Bitmain completes staff options ahead of us IPO, sources claim
Bitcoin mining giant, Bitmain, has allegedly completed the signing of employee options and will shortly undergo its initial public offering (IPO).
According to unnamed sources speaking to Chinese-language news outlet, Jiemian, Bitmain finished the signing late last month. This comes only 4 months after Bitmain’s proposed Hong Kong
exchange IPO application lapsed.
“Bitmain previously only gave options to core development staff and those who joined before October 2015,” a rough translation of the sources’ comments reads.
This time, anyone who joined before 2018 and who have certain positions will get options… almost all of them.
The news comes in tandem with a reversal in fortunes for Bitmain, as with other
mining companies, as the 2019 Bitcoin bull market transforms mining potential. The company has allegedly already plugged the gap in funding triggered by the 2018 bear market, according to the sources.
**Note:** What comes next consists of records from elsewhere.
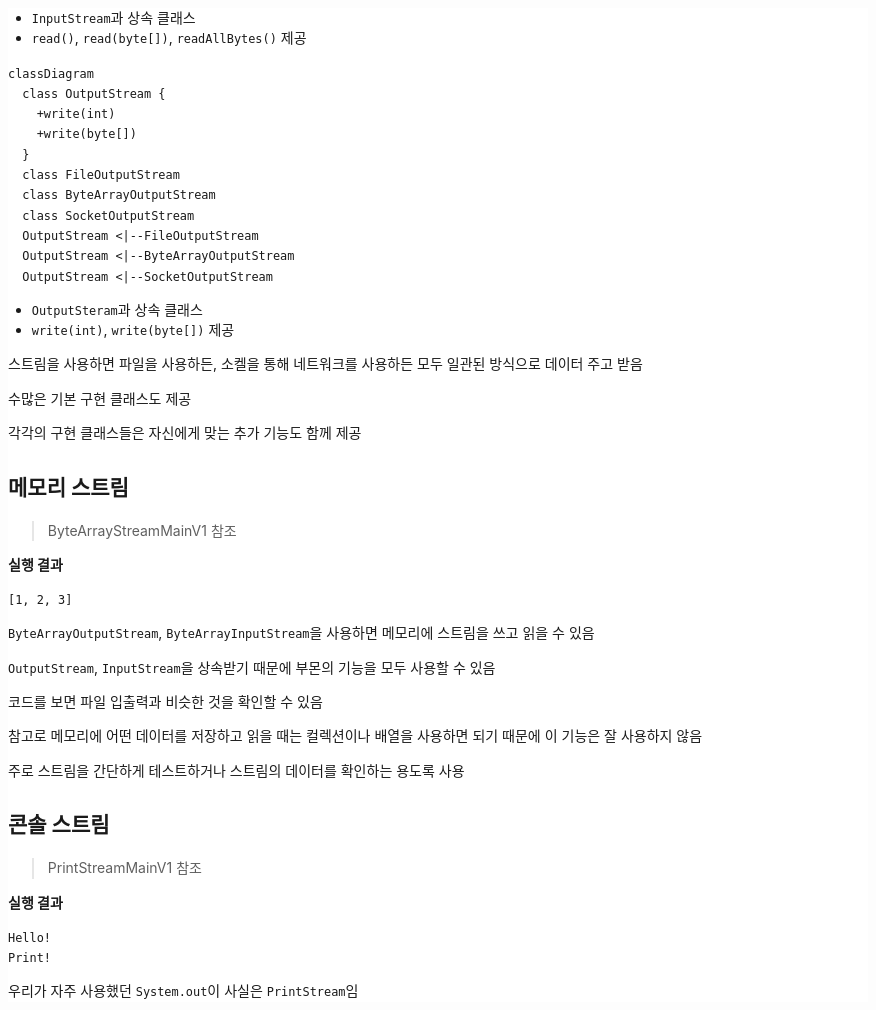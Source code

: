 - `InputStream`과 상속 클래스
- `read()`, `read(byte[])`, `readAllBytes()` 제공


```mermaid
classDiagram
  class OutputStream {
    +write(int)
    +write(byte[])
  }
  class FileOutputStream
  class ByteArrayOutputStream
  class SocketOutputStream
  OutputStream <|--FileOutputStream
  OutputStream <|--ByteArrayOutputStream
  OutputStream <|--SocketOutputStream
```

- `OutputSteram`과 상속 클래스
- `write(int)`, `write(byte[])` 제공

스트림을 사용하면 파일을 사용하든, 소켈을 통해 네트워크를 사용하든 모두 일관된 방식으로 데이터 주고 받음

수많은 기본 구현 클래스도 제공

각각의 구현 클래스들은 자신에게 맞는 추가 기능도 함께 제공

## 메모리 스트림

> ByteArrayStreamMainV1 참조

**실행 결과**

```shell
[1, 2, 3]
```

`ByteArrayOutputStream`, `ByteArrayInputStream`을 사용하면 메모리에 스트림을 쓰고 읽을 수 있음

`OutputStream`, `InputStream`을 상속받기 때문에 부몬의 기능을 모두 사용할 수 있음

코드를 보면 파일 입출력과 비슷한 것을 확인할 수 있음

참고로 메모리에 어떤 데이터를 저장하고 읽을 때는 컬렉션이나 배열을 사용하면 되기 때문에 이 기능은 잘 사용하지 않음

주로 스트림을 간단하게 테스트하거나 스트림의 데이터를 확인하는 용도록 사용

## 콘솔 스트림

> PrintStreamMainV1 참조

**실행 결과**

```shell
Hello!
Print!
```

우리가 자주 사용했던 `System.out`이 사실은 `PrintStream`임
Bitmain did not respond to a confirmation request from Jiemian, but was already the subject of fresh IPO speculation after mainstream media reports surfaced several weeks ago.
As Bitcoinist reported, at the time, sources quoted a target figure of $500 million for the sale.
“[Bitmain] is working with advisers on preparations for a U.S. share sale that could take place as soon as the second half of this year,” Bloomberg reported quoting more anonymous sources.
“Bitmain aims to file listing documents with the U.S. Securities and Exchange Commission as soon as next month”
The reemergence reflects the overall optimism which has returned to the Bitcoin mining market since the beginning of the upturn in April. Other companies have reported expansion plans and better-than-expected financial performances, with the remainder of the year set to see the creation of new eco-friendly mining farms.
Last month, a report highlighted the continued investment piling into mining in a bid to transform its profitability. Energy management was key, the figures noting around 74 percent of power used in the industry came from renewable sources.
Bitmain had previously issued warnings about both profits and viability. At the end of 2018, when Bitcoin traded around $3500, the company began closing operations in locations such as Israel, as well as laying off staff.
A senior management reshuffle followed, which reportedly saw former CEO Jihan Wu transfer to a less managerial role, something the Jiemian sources also appeared to confirm.
“Although Wu Jihan is a director, he has no voting rights on the board of directors,” they said.